Wartaprima.com - Satuan Reserse Narkoba (Satresnarkoba) Polres Rejang Lebong (RL) dalam kurun waktu Januari hingga Maret 2021 berhasil mengungkap 17 kasus narkoba dengan mengamankan 23 tersangka yang terdiri dari pengguna, kurir, pengedar hingga bandar.

Dari banyaknya kasus yang berhasil diungkap jajaran Satnarkoba Polres Rejang Lebong tersebut, ada tiga kasus yang motifnya cukup unik sekaligus ironi.

Kasat Narkoba Polres Rejang Lebong, Iptu Susilo, SH. MH, saat diwawancari Tim Pemburu TKP BDTV Cacam Nian di ruang kerjanya, Selasa (9/3/2021) mengungkapkan sederet motif unik dari sejumlah kasus yang berhasil diungkap tersebut. 

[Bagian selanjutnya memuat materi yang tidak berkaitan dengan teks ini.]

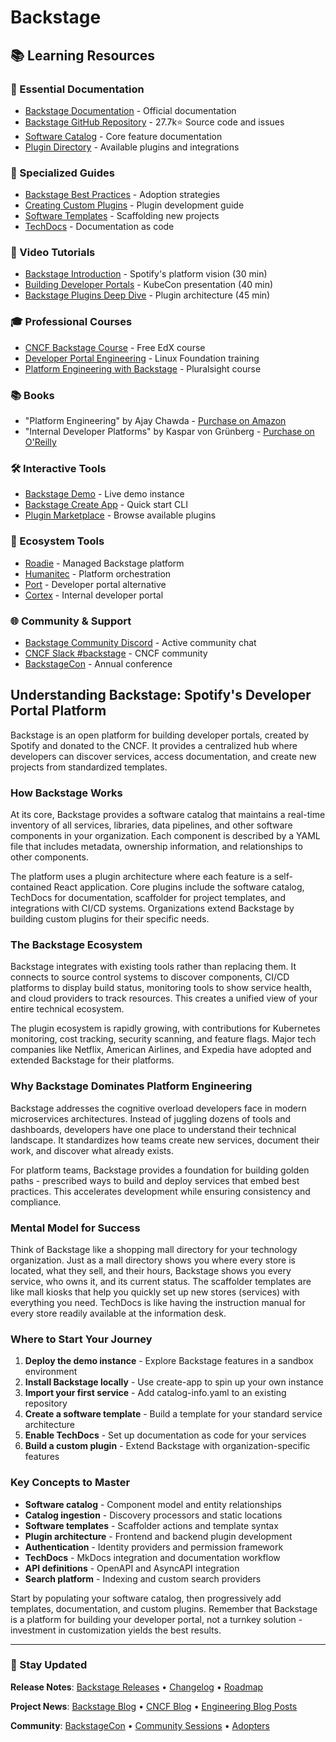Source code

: # Backstage

## 📚 Learning Resources

### 📖 Essential Documentation
- [Backstage Documentation](https://backstage.io/docs/overview/what-is-backstage) - Official documentation
- [Backstage GitHub Repository](https://github.com/backstage/backstage) - 27.7k⭐ Source code and issues
- [Software Catalog](https://backstage.io/docs/features/software-catalog/) - Core feature documentation
- [Plugin Directory](https://backstage.io/plugins) - Available plugins and integrations

### 📝 Specialized Guides
- [Backstage Best Practices](https://backstage.io/docs/overview/adopting) - Adoption strategies
- [Creating Custom Plugins](https://backstage.io/docs/plugins/create-a-plugin) - Plugin development guide
- [Software Templates](https://backstage.io/docs/features/software-templates/) - Scaffolding new projects
- [TechDocs](https://backstage.io/docs/features/techdocs/) - Documentation as code

### 🎥 Video Tutorials
- [Backstage Introduction](https://www.youtube.com/watch?v=85TQEpNCaU0) - Spotify's platform vision (30 min)
- [Building Developer Portals](https://www.youtube.com/watch?v=Qh0TjR0fIXg) - KubeCon presentation (40 min)
- [Backstage Plugins Deep Dive](https://www.youtube.com/watch?v=q5TXXhk0x1A) - Plugin architecture (45 min)

### 🎓 Professional Courses
- [CNCF Backstage Course](https://www.edx.org/course/introduction-to-backstage) - Free EdX course
- [Developer Portal Engineering](https://training.linuxfoundation.org/training/backstage-an-introduction/) - Linux Foundation training
- [Platform Engineering with Backstage](https://www.pluralsight.com/courses/platform-engineering-backstage) - Pluralsight course

### 📚 Books
- "Platform Engineering" by Ajay Chawda - [Purchase on Amazon](https://www.amazon.com/dp/1098153243)
- "Internal Developer Platforms" by Kaspar von Grünberg - [Purchase on O'Reilly](https://www.oreilly.com/library/view/internal-developer-platforms/9781098125769/)

### 🛠️ Interactive Tools
- [Backstage Demo](https://demo.backstage.io/) - Live demo instance
- [Backstage Create App](https://backstage.io/docs/getting-started/) - Quick start CLI
- [Plugin Marketplace](https://backstage.io/plugins) - Browse available plugins

### 🚀 Ecosystem Tools
- [Roadie](https://roadie.io/) - Managed Backstage platform
- [Humanitec](https://humanitec.com/) - Platform orchestration
- [Port](https://www.getport.io/) - Developer portal alternative
- [Cortex](https://www.cortex.io/) - Internal developer portal

### 🌐 Community & Support
- [Backstage Community Discord](https://discord.gg/backstage) - Active community chat
- [CNCF Slack #backstage](https://cloud-native.slack.com/archives/C01E8HU7A4K) - CNCF community
- [BackstageCon](https://events.linuxfoundation.org/kubecon-cloudnativecon-north-america/co-located-events/backstagecon/) - Annual conference

## Understanding Backstage: Spotify's Developer Portal Platform

Backstage is an open platform for building developer portals, created by Spotify and donated to the CNCF. It provides a centralized hub where developers can discover services, access documentation, and create new projects from standardized templates.

### How Backstage Works
At its core, Backstage provides a software catalog that maintains a real-time inventory of all services, libraries, data pipelines, and other software components in your organization. Each component is described by a YAML file that includes metadata, ownership information, and relationships to other components.

The platform uses a plugin architecture where each feature is a self-contained React application. Core plugins include the software catalog, TechDocs for documentation, scaffolder for project templates, and integrations with CI/CD systems. Organizations extend Backstage by building custom plugins for their specific needs.

### The Backstage Ecosystem
Backstage integrates with existing tools rather than replacing them. It connects to source control systems to discover components, CI/CD platforms to display build status, monitoring tools to show service health, and cloud providers to track resources. This creates a unified view of your entire technical ecosystem.

The plugin ecosystem is rapidly growing, with contributions for Kubernetes monitoring, cost tracking, security scanning, and feature flags. Major tech companies like Netflix, American Airlines, and Expedia have adopted and extended Backstage for their platforms.

### Why Backstage Dominates Platform Engineering
Backstage addresses the cognitive overload developers face in modern microservices architectures. Instead of juggling dozens of tools and dashboards, developers have one place to understand their technical landscape. It standardizes how teams create new services, document their work, and discover what already exists.

For platform teams, Backstage provides a foundation for building golden paths - prescribed ways to build and deploy services that embed best practices. This accelerates development while ensuring consistency and compliance.

### Mental Model for Success
Think of Backstage like a shopping mall directory for your technology organization. Just as a mall directory shows you where every store is located, what they sell, and their hours, Backstage shows you every service, who owns it, and its current status. The scaffolder templates are like mall kiosks that help you quickly set up new stores (services) with everything you need. TechDocs is like having the instruction manual for every store readily available at the information desk.

### Where to Start Your Journey
1. **Deploy the demo instance** - Explore Backstage features in a sandbox environment
2. **Install Backstage locally** - Use create-app to spin up your own instance
3. **Import your first service** - Add catalog-info.yaml to an existing repository
4. **Create a software template** - Build a template for your standard service architecture
5. **Enable TechDocs** - Set up documentation as code for your services
6. **Build a custom plugin** - Extend Backstage with organization-specific features

### Key Concepts to Master
- **Software catalog** - Component model and entity relationships
- **Catalog ingestion** - Discovery processors and static locations
- **Software templates** - Scaffolder actions and template syntax
- **Plugin architecture** - Frontend and backend plugin development
- **Authentication** - Identity providers and permission framework
- **TechDocs** - MkDocs integration and documentation workflow
- **API definitions** - OpenAPI and AsyncAPI integration
- **Search platform** - Indexing and custom search providers

Start by populating your software catalog, then progressively add templates, documentation, and custom plugins. Remember that Backstage is a platform for building your developer portal, not a turnkey solution - investment in customization yields the best results.

---

### 📡 Stay Updated

**Release Notes**: [Backstage Releases](https://github.com/backstage/backstage/releases) • [Changelog](https://github.com/backstage/backstage/blob/master/docs/releases/changelog.md) • [Roadmap](https://backstage.io/docs/overview/roadmap)

**Project News**: [Backstage Blog](https://backstage.io/blog) • [CNCF Blog](https://www.cncf.io/blog/?_sft_projects=backstage) • [Engineering Blog Posts](https://backstage.spotify.com/)

**Community**: [BackstageCon](https://events.linuxfoundation.org/backstagecon/) • [Community Sessions](https://backstage.io/community) • [Adopters](https://backstage.io/adopters)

Pertama, dijelaskan Susilo, soal pengungkapan seorang warga yang menanam ganja di halaman belakang rumahnya, berdasarkan pengakuan tersangka, sebelum ketahuan pihak kepolisian, sebelumnya pernah menanam ganja di kebun miliknya, namun ganja yang ditanam itu sering dicuri orang. Tersangka ingin melaporkan kehilangan ganja itu namun tidak mungkin, karena pasti akan ditangkap polisi. Tersangka kemudian berinisiatif menanam ganja di halaman belakang rumahnya dan demi keamanan ganja yang ditanam supaya tak dicuri orang, tersangka memagari ganja dan pagarnya dialiri listrik. 

"Saat kita gerebek ganja yang ditanam tersangka itu sudah siap panen, kita juga mendapatkan biji benih ganja," kata Susilo.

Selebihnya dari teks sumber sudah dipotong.